Esperando la muerte
Elena Cobos
El sanatorio, construido a finales del siglo xix, se abría en un ancho pasillo que acababa en un jardín. Tenía puertas blancas y anchas; era muy luminoso, y el suelo estaba resplandeciente. Contaba mi padre que las monjas que lo regenteaban lo fregaban cada mañana con agua muy caliente, para que secara pronto. Nos lo contó a mi madre y a mí en el recibidor, cuando fuimos a verlo.
Yo acababa de aprobar el carnet de conducir y fue mi primer viaje en carretera. Hice de chofer a mi madre, que quiso visitarlo. Hacía quince días que mi padre había ingresado en aquella clínica de rehabilitación. Llegó en ambulancia, sedado, en contra de su voluntad, por su adicción al alcohol.
Siempre había bebido; el alcohol era un componente indispensable e importante en cualquier celebración, incluso si no había nada que celebrar. Había dirigido y acrecentado la empresa familiar pero, ya cercana la jubilación, una crisis económica, la deslealtad de un amigo y de un hermano desembocaron en depresión y en adicción. Llevaba meses borracho. Aquel hombre, culto, serio y de aspecto impecable, bebía mañana, tarde y noche; nunca estaba sobrio. No salía a la calle ni se relacionaba con nadie. A duras penas con nosotros, los habitantes de la casa. Su aspecto, otrora elegante y pulcro, era entonces desalineado.
Levantado de la cama (de la que cada vez le costaba más salir), se apalancaba en la silla ante la mesa y, descansando la cabeza sobre la mano, esperaba, sin apenas cruzar palabra con nadie. Mi madre le servía el desayuno, que apenas tomaba. Las manos le temblaban; los ojos, sanguinolentos y vidriosos, siempre estaban enrojecidos. El pelo rubio, cortado por una raya, inamovible antes, lucía alborotado.
Ya no usaba trajes de alpaca ni mocasines resplandecientes. Vestía pantalón de pijama, camisa y jerséis. Y esperaba: esperaba a la muerte, a la que buscaba bebiendo. Había tenido un paladar y bouquet exquisitos, pero entonces prefería el vino tinto en envase de cartón; él, que diferenciaba la añada y procedencia de los vinos de Montilla, la Rioja o Porto…

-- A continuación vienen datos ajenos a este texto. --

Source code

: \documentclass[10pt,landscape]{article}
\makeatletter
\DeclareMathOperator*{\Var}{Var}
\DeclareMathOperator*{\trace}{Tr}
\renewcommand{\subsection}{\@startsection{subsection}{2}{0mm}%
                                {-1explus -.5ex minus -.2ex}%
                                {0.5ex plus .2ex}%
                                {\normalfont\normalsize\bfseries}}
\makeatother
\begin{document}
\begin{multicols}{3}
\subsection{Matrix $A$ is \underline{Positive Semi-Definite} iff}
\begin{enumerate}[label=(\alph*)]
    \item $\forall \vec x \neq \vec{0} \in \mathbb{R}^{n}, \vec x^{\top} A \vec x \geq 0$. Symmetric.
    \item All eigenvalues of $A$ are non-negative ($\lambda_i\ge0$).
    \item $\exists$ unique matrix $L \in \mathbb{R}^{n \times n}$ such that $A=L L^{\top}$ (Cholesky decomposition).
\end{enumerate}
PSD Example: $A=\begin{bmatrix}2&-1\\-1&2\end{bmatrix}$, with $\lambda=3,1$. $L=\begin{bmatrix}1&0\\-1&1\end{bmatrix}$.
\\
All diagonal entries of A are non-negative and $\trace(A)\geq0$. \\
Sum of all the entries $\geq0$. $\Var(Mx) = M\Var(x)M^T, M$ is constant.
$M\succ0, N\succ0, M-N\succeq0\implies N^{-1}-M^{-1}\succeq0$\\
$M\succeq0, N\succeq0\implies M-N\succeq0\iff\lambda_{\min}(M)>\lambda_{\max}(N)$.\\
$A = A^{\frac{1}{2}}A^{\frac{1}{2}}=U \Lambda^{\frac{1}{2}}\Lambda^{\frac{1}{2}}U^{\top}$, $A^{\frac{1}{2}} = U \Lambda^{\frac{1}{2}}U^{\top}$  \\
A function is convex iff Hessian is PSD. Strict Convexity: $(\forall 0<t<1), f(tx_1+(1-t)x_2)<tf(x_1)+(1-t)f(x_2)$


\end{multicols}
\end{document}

Cada día, a las dos de la tarde, ya había consumido lo suficiente para poder dormir apenas dos horas. Las necesarias para incorporarse otra vez a la silla, tomar café y volver a tomar vinieron, hasta la hora de acostarse. Ya no hablaba de los novelistas rusos que tanto conocía: Tolstoi, Dostoyevski. Ni de Ortega o de Azaña. Solo respondía, cada vez menos, a las increpaciones que, a veces, le dirigía mi madre, que todavía intentaba recuperarlo. Si malo era el día, peor era la noche. En el silencio oscuro se lo oía levantarse, una y otra vez, a beber.
Mi madre decidió internarlo en aquel sanatorio espléndido, con soleados jardines y repleto de luz. Hubo que recurrir a la fuerza para ingresarlo pero, aquel día en que mi madre y yo fuimos a verlo, estuvo afable y cariñoso, como si él hubiera tomado la decisión. No recuerdo si se besaron o cómo se saludaron. Nos sentamos en el refectorio y hablaron. Volvía a ser el hombre de antes: ameno, afable y culto. Sus ademanes eran suaves, y sonreía. Tenía que estar allí todavía un tiempo, pero yo no volví.
Sí recuerdo su regreso. Nadie hizo alusión a su ausencia, y quisimos creer que había vuelto curado: sonreía, charlaba: sus manos volvieron a estar cuidadas. Pero mantenía un color cetrino y. de cuando en cuando, estaba ausente, meditabundo. No pasó mucho tiempo cuando volvió a sentarse en la silla, apoyada la cabeza en el puño. Sentiría nostalgia del olvido que le provocaba el alcohol pues, poco a poco, comenzó de nuevo a beber.
Al principio, era una cerveza para refrescar la sed, y pronto llegó a beber como antes de su internación. La pesadumbre de antes, que nunca lo había abandonado, volvió a llenar el salón, el comedor, cada rincón de la casa. Entendimos que aquello, lejos de acabar, estaba más presente que nunca.
Abandonado a la bebida, esta vez, su cuerpo resistió poco. El azúcar y los trombos se hicieron con el cuerpo que él repudiaba. Murió de un derrame cerebral, tras haber estado un mes semiinconsciente (pienso yo que por decisión propia).